Information



This page is under development. 
 
Fragile X (FX) is a family of conditions, including Fragile X Syndrome (FXS) and Fragile X Premutation Associated Conditions  (FXPAC).

Fragile X Syndrome (FXS) is an inherited condition whereby the FMR1 gene is switched off, or partially switched off, in X chromosomes. Those with FXS have the ‘full mutation’, whereby those who are carriers have the ‘premutation’.

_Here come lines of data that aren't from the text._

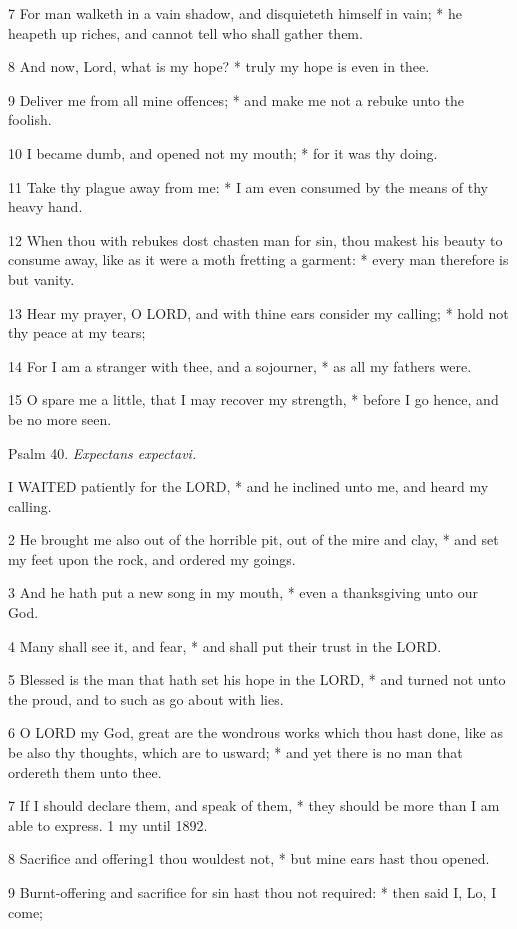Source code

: 7 For man walketh in a vain shadow, and disquieteth
himself in vain; * he heapeth up riches, and cannot tell who shall gather
them.

8 And now, Lord, what is my hope? * truly my hope is
even in thee.

9 Deliver me from all mine offences; * and make me
not a rebuke unto the foolish.

10 I became dumb, and opened not my mouth; * for it
was thy doing.

11 Take thy plague away from me: * I am even consumed
by the means of thy heavy hand.

12 When thou with rebukes dost chasten man for sin,
thou makest his beauty to consume away, like as it were a moth fretting
a garment: * every man therefore is but vanity.

13 Hear my prayer, O LORD, and
with thine ears consider my calling; * hold not thy peace at my tears;

14 For I am a stranger with thee, and a sojourner,
* as all my fathers were.

15 O spare me a little, that I may recover my strength,
* before I go hence, and be no more seen.

Psalm
40. \emph{Expectans expectavi.}

I
WAITED patiently for the LORD, * and he inclined
unto me, and heard my calling.

2 He brought me also out of the horrible pit, out of
the mire and clay, * and set my feet upon the rock, and ordered my goings.

3 And he hath put a new song in my mouth, * even a
thanksgiving unto our God.

4 Many shall see it, and fear, * and shall put their
trust in the LORD.

5 Blessed is the man that hath set his hope in the
LORD, * and turned not unto the proud, and to such
as go about with lies.

6 O LORD my God, great are the
wondrous works which thou hast done, like as be also thy thoughts, which
are to usward; * and yet there is no man that ordereth them unto thee.

7 If I should declare them, and speak of them, * they
should be more than I am able to express. 1 my until
1892.

8 Sacrifice and offering1 thou wouldest
not, * but mine ears hast thou opened.

9 Burnt-offering and sacrifice for sin hast thou not
required: * then said I, Lo, I come;


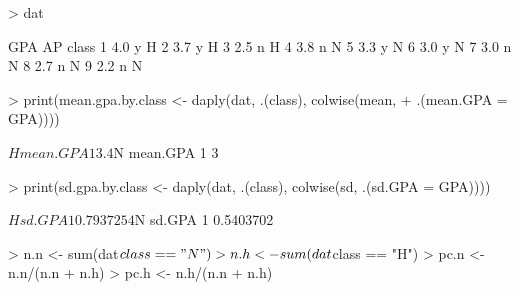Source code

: \documentclass[12pt]{article}
\begin{document}
\begin{enumerate}
\begin{Schunk}
\begin{Sinput}
> dat
\end{Sinput}
\begin{Soutput}
  GPA AP class
1 4.0  y     H
2 3.7  y     H
3 2.5  n     H
4 3.8  n     N
5 3.3  y     N
6 3.0  y     N
7 3.0  n     N
8 2.7  n     N
9 2.2  n     N
\end{Soutput}
\begin{Sinput}
> print(mean.gpa.by.class <- daply(dat, .(class), colwise(mean, 
+     .(mean.GPA = GPA))))
\end{Sinput}
\begin{Soutput}
$H
  mean.GPA
1      3.4

$N
  mean.GPA
1        3
\end{Soutput}
\begin{Sinput}
> print(sd.gpa.by.class <- daply(dat, .(class), colwise(sd, .(sd.GPA = GPA))))
\end{Sinput}
\begin{Soutput}
$H
     sd.GPA
1 0.7937254

$N
     sd.GPA
1 0.5403702
\end{Soutput}
\begin{Sinput}
> n.n <- sum(dat$class == "N")
> n.h <- sum(dat$class == "H")
> pc.n <- n.n/(n.n + n.h)
> pc.h <- n.h/(n.n + n.h)
\end{Sinput}
\end{Schunk}
 
 
\end{enumerate}
\end{document}
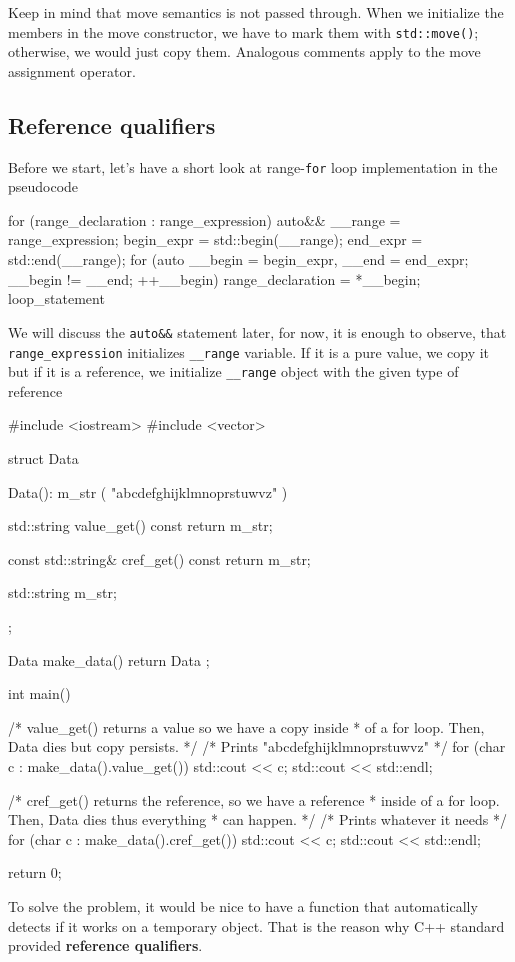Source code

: \documentclass[../main]{subfiles}
\begin{document}
    Keep in mind that move semantics is not passed through. When we initialize the members in the move constructor, we have to mark them
with \texttt{std::move()}; otherwise, we would just copy them. Analogous comments apply to the move assignment operator.

\subsection{Reference qualifiers}
\label{Reference qualifiers}
    Before we start, let's have a short look at range-\texttt{for} loop implementation in the pseudocode
\begin{Code}
    for (range_declaration : range_expression)
    {
      auto&& __range = range_expression;
      begin_expr = std::begin(__range);
      end_expr = std::end(__range);
      for (auto __begin = begin_expr,
                __end = end_expr;
                __begin != __end; ++__begin) {
        range_declaration = *__begin;
        loop_statement
      }
    }
\end{Code}
\noindent
We will discuss the \texttt{auto\&\&} statement later, for now, it is enough to observe, that \texttt{range\_expression} initializes \texttt{\_\_range} variable.
If it is a pure value, we copy it but if it is a reference, we initialize \texttt{\_\_range} object with the given type of reference
\begin{Code}
    #include <iostream>
    #include <vector>

    struct Data
    {
        Data():
            m_str ( "abcdefghijklmnoprstuwvz" )
        {
        }
    
        std::string value_get() const
        {
            return m_str;
        }
    
        const std::string& cref_get() const
        {
            return m_str;
        }
    
        std::string m_str;
    };
    
    Data make_data()
    {
        return Data {};
    }
    
    int main()
    {
        /* value_get() returns a value so we have a copy inside
         * of a for loop. Then, Data dies but copy persists.
         */
        /* Prints "abcdefghijklmnoprstuwvz" */
        for (char c : make_data().value_get())
        {
            std::cout << c;
        }
        std::cout << std::endl;
    
        /* cref_get() returns the reference, so we have a reference
         * inside of a for loop. Then, Data dies thus everything
         * can happen.
        */
        /* Prints whatever it needs */
        for (char c : make_data().cref_get())
        {
            std::cout << c;
        }
        std::cout << std::endl;
    
        return 0;
    }
\end{Code}
\noindent
    To solve the problem, it would be nice to have a function that automatically detects if it works on a temporary object. That is the reason
why C++ standard provided \textbf{reference qualifiers}.\newline
\end{document}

Fragile X Premutation Associated Conditions  (FXPAC) includes Fragile X-associated Tremor/Ataxia Syndrome (FXTAS), Fragile X Primary Ovarian Insufficiency (FXPOI) and other conditions associated with the Fragile X Premutation.

There is information in English on Fragile X conditions via our colleagues in the U.K. fragilex.org.uk 
For Spanish, please see xfragil.org.
For German, please see frax.de.
For French and a full range of many other languages, please see the website of our Belgium colleagues: x-fragile.be.
 
Please also see the list of our member countries' websites for further information 
 

What is Fragile X?

Fragile X is a family of inherited genetic conditions. The gene which causes Fragile X Syndrome can also impact carriers of the genetic condition.

What is Fragile X Syndrome?

Fragile X Syndrome (FXS) is the most common inherited form of intellectual, developmental and learning disability and autism. The genetic issue that causes FXS lies on a single gene on the X chromosome. If this gene is fully mutated, the gene cannot fulfil its normal function any longer, and the protein it encodes cannot be produced anymore. The lack of the fragile X protein has various effects in different cells of the body, in particular in the brain cells, the neurons. The name of the Fragile X gene is FMR1 = Fragile X Messenger Ribonucleoprotein 1.